Recorded data
━━━━━━━━━━

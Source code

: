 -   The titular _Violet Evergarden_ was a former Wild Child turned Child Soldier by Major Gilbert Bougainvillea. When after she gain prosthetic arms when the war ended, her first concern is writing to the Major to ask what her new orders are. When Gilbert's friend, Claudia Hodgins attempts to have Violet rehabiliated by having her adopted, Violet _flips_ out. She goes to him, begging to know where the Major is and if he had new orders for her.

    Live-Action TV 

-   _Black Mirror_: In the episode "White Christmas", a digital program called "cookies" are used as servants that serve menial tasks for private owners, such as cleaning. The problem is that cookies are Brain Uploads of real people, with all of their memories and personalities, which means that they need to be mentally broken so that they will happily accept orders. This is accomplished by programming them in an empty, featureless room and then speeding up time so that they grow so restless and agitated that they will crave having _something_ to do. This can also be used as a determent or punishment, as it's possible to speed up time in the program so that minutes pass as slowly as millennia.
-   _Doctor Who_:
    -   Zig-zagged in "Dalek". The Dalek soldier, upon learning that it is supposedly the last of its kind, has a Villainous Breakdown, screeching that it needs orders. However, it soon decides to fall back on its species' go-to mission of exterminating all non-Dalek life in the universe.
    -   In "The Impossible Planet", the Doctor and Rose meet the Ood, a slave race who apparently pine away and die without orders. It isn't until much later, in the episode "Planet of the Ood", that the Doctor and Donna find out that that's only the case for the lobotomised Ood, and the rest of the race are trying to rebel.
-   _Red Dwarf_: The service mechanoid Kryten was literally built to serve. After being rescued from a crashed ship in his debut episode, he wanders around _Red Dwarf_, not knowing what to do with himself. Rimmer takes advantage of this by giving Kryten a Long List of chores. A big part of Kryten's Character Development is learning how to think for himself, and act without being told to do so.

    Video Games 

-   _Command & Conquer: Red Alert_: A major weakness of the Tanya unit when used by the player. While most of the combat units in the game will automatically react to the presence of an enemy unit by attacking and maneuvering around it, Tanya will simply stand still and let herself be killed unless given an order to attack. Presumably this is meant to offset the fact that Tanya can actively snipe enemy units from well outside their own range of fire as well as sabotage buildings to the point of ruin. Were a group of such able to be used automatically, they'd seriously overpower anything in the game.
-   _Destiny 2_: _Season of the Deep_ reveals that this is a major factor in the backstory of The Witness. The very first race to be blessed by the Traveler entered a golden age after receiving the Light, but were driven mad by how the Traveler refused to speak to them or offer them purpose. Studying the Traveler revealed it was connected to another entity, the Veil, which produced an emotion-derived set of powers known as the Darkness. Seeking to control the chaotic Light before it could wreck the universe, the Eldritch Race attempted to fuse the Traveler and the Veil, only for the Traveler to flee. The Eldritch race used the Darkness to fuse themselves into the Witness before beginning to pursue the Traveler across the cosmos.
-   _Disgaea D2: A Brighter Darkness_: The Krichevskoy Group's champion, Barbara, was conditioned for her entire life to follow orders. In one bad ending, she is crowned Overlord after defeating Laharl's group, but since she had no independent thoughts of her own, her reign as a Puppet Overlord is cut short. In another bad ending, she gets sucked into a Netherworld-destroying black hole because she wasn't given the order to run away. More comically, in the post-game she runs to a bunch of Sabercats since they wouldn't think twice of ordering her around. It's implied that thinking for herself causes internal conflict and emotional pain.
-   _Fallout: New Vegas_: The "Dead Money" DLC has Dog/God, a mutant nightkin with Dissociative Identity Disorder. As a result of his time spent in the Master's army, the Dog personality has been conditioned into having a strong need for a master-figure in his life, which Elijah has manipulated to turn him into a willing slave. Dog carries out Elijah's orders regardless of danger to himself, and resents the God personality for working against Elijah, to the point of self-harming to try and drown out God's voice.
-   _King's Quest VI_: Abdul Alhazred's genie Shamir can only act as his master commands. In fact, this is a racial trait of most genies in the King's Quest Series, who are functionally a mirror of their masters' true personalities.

━━━━━━━━━━

Work item = If a line in the records above includes the string "serve", copy it.

Result of the task =
-   _Black Mirror_: In the episode "White Christmas", a digital program called "cookies" are used as servants that serve menial tasks for private owners, such as cleaning. The problem is that cookies are Brain Uploads of real people, with all of their memories and personalities, which means that they need to be mentally broken so that they will happily accept orders. This is accomplished by programming them in an empty, featureless room and then speeding up time so that they grow so restless and agitated that they will crave having _something_ to do. This can also be used as a determent or punishment, as it's possible to speed up time in the program so that minutes pass as slowly as millennia.
-   _Red Dwarf_: The service mechanoid Kryten was literally built to serve. After being rescued from a crashed ship in his debut episode, he wanders around _Red Dwarf_, not knowing what to do with himself. Rimmer takes advantage of this by giving Kryten a Long List of chores. A big part of Kryten's Character Development is learning how to think for himself, and act without being told to do so.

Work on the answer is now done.